Alright Bob do you think this could backfire on people like Rodney Hide I mean is it possible that people will hunker down for the little guy who's now WINSTON Peters in the electorate?

BOB No I think he's on the ropes, he's like an old prize fighter that’s had his last fight. You know politics is about charisma and I don’t think there's anyone in New Zealand politics that had that charisma thing.

PAUL

Does he still have that charisma?

BOB No, it's a fatal drug actually, you have it for a while it's like aftershave you know put it on in the morning by ten o'clock it's gone. Well I think it's gone, he's never had luck I don’t think, if he'd had luck he'd be the leader of the National Party right now and he's had that terrific smile, he's a beach boy really from the Mount.

PAUL

Is it that he hasn’t had luck or has he just not made the right decisions?

BOB He's not made the right decisions, it's the same kind of thing, but he did have that charm and that charm has gone and that’s it, prior to the gods he'll be teaching old ladies how to tango after this election.

PAUL

It's hard to ask for predictions but what do you predict, is he going to be able to hold Tauranga Michelle?

MICHELLE I wouldn’t write him off I think he may well still hold Tauranga, I was very disappointed in the interview though you didn’t ask him about the posters and what the posters meant.

PAUL

What do they mean – I know – because we've been working this out and there's some very funny lines about it too isn’t there.

BOB But his fingers, I mean that kinda stuff where's it going.

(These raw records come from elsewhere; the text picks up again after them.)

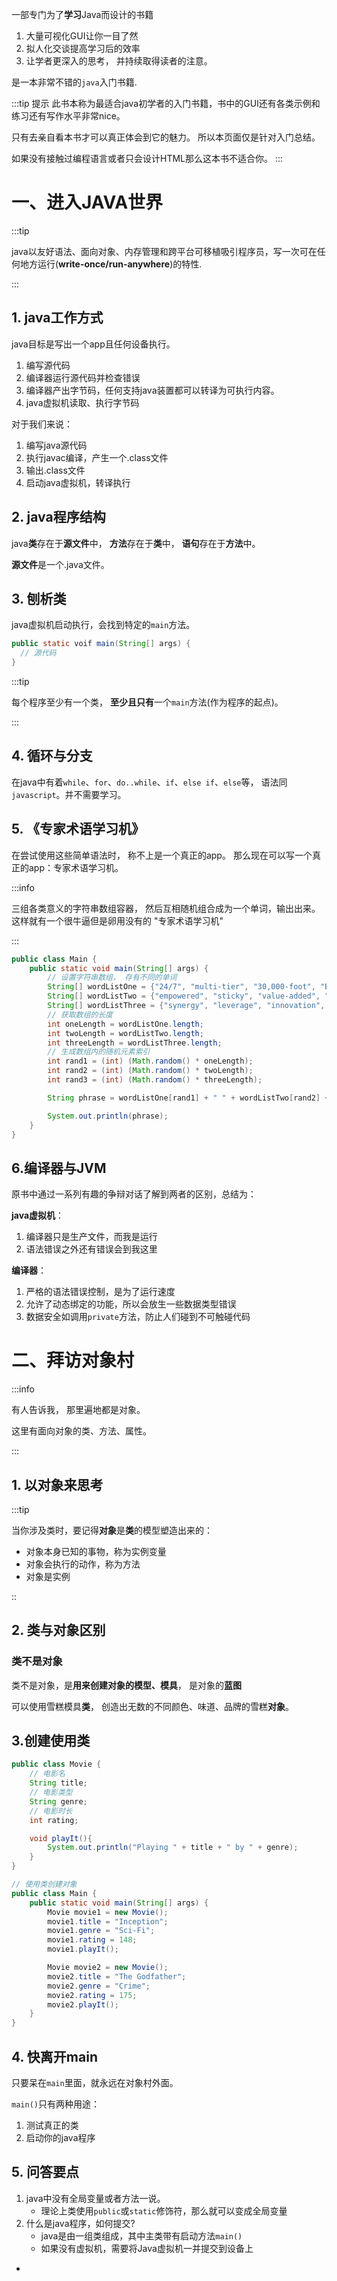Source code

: 一部专门为了**学习**Java而设计的书籍

1. 大量可视化GUI让你一目了然
2. 拟人化交谈提高学习后的效率
3. 让学者更深入的思考， 并持续取得读者的注意。

是一本非常不错的`java`入门书籍.

:::tip 提示
此书本称为最适合java初学者的入门书籍，书中的GUI还有各类示例和练习还有写作水平非常nice。

只有去亲自看本书才可以真正体会到它的魅力。 所以本页面仅是针对入门总结。

如果没有接触过编程语言或者只会设计HTML那么这本书不适合你。
:::

# 一、进入JAVA世界

:::tip

java以友好语法、面向对象、内存管理和跨平台可移植吸引程序员，写一次可在任何地方运行(**write-once/run-anywhere**)的特性.

:::

## 1. java工作方式

java目标是写出一个app且任何设备执行。

1. 编写源代码
2. 编译器运行源代码并检查错误
3. 编译器产出字节码，任何支持java装置都可以转译为可执行内容。
4. java虚拟机读取、执行字节码

对于我们来说：

1. 编写java源代码
2. 执行javac编译，产生一个.class文件
3. 输出.class文件
4. 启动java虚拟机，转译执行

## 2. java程序结构

java**类**存在于**源文件**中， **方法**存在于**类**中， **语句**存在于**方法**中。

**源文件**是一个.java文件。

## 3. 刨析类

java虚拟机启动执行，会找到特定的`main`方法。

```java
public static voif main(String[] args) {
  // 源代码
}
```

:::tip

每个程序至少有一个类， **至少且只有**一个`main`方法(作为程序的起点)。

:::

## 4. 循环与分支

在java中有着`while`、`for`、`do..while`、`if`、`else if`、`else`等， 语法同`javascript`。并不需要学习。

## 5. 《专家术语学习机》

在尝试使用这些简单语法时， 称不上是一个真正的app。 那么现在可以写一个真正的app：专家术语学习机。

:::info

三组各类意义的字符串数组容器， 然后互相随机组合成为一个单词，输出出来。 这样就有一个很牛逼但是卵用没有的 "专家术语学习机"

:::


```java
public class Main {
    public static void main(String[] args) {
        // 设置字符串数组， 存有不同的单词
        String[] wordListOne = {"24/7", "multi-tier", "30,000-foot", "B-to-B", "win-win", "front-end", "back-end", "web-based", "pervasive-computing"};
        String[] wordListTwo = {"empowered", "sticky", "value-added", "oriented", "centric", "distributed", "clustered", "networked", "smart"};
        String[] wordListThree = {"synergy", "leverage", "innovation", "paradigm", "bandwidth", "mission-critical", "dynamic", "holistic", "proactive"};
        // 获取数组的长度
        int oneLength = wordListOne.length;
        int twoLength = wordListTwo.length;
        int threeLength = wordListThree.length;
        // 生成数组内的随机元素索引
        int rand1 = (int) (Math.random() * oneLength);
        int rand2 = (int) (Math.random() * twoLength);
        int rand3 = (int) (Math.random() * threeLength);

        String phrase = wordListOne[rand1] + " " + wordListTwo[rand2] + " " + wordListThree[rand3];

        System.out.println(phrase);
    }
}
```

## 6.编译器与JVM

原书中通过一系列有趣的争辩对话了解到两者的区别，总结为：

**java虚拟机**：

1. 编译器只是生产文件，而我是运行
2. 语法错误之外还有错误会到我这里


**编译器**：

1. 严格的语法错误控制，是为了运行速度
2. 允许了动态绑定的功能，所以会放生一些数据类型错误
3. 数据安全如调用`private`方法，防止人们碰到不可触碰代码

# 二、拜访对象村

:::info

有人告诉我， 那里遍地都是对象。

这里有面向对象的类、方法、属性。

:::

## 1. 以对象来思考

:::tip

当你涉及类时，要记得**对象**是**类**的模型塑造出来的：

- 对象本身已知的事物，称为实例变量
- 对象会执行的动作，称为方法
- 对象是实例

::

## 2. 类与对象区别

### 类不是对象

类不是对象，是**用来创建对象的模型、模具**， 是对象的**蓝图**

可以使用雪糕模具**类**， 创造出无数的不同颜色、味道、品牌的雪糕**对象**。

## 3.创建使用类

```java
public class Movie {
    // 电影名
    String title;
    // 电影类型
    String genre;
    // 电影时长
    int rating;

    void playIt(){
        System.out.println("Playing " + title + " by " + genre);
    }
}

// 使用类创建对象
public class Main {
    public static void main(String[] args) {
        Movie movie1 = new Movie();
        movie1.title = "Inception";
        movie1.genre = "Sci-Fi";
        movie1.rating = 148;
        movie1.playIt();

        Movie movie2 = new Movie();
        movie2.title = "The Godfather";
        movie2.genre = "Crime";
        movie2.rating = 175;
        movie2.playIt();
    }
}
```

## 4. 快离开main

只要呆在`main`里面，就永远在对象村外面。

`main()`只有两种用途：

1. 测试真正的类
2. 启动你的java程序

## 5. 问答要点

1. java中没有全局变量或者方法一说。
    - 理论上类使用`public`或`static`修饰符，那么就可以变成全局变量
2. 什么是java程序，如何提交?
   - java是由一组类组成，其中主类带有启动方法`main()`
   - 如果没有虚拟机，需要将Java虚拟机一并提交到设备上
-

I never liked his policies, why would we buy into that anti Asian – he's been anti everything really.

PAUL

I wondered Jon if that’s one of the issues here, has WINSTON just run out of ideas, has it done its course?

JON Well it's just I believe that Dr Brash and the National Party are doing a far more effective job of advocating those ideas than what used to be WINSTON's shtick on these things, that’s where the charisma seems to be lacking, although I certainly wouldn’t join the ranks of those that would write him off either because you know a week is a long time in politics and who knows what WINSTON can pull out of the hat in the next two weeks.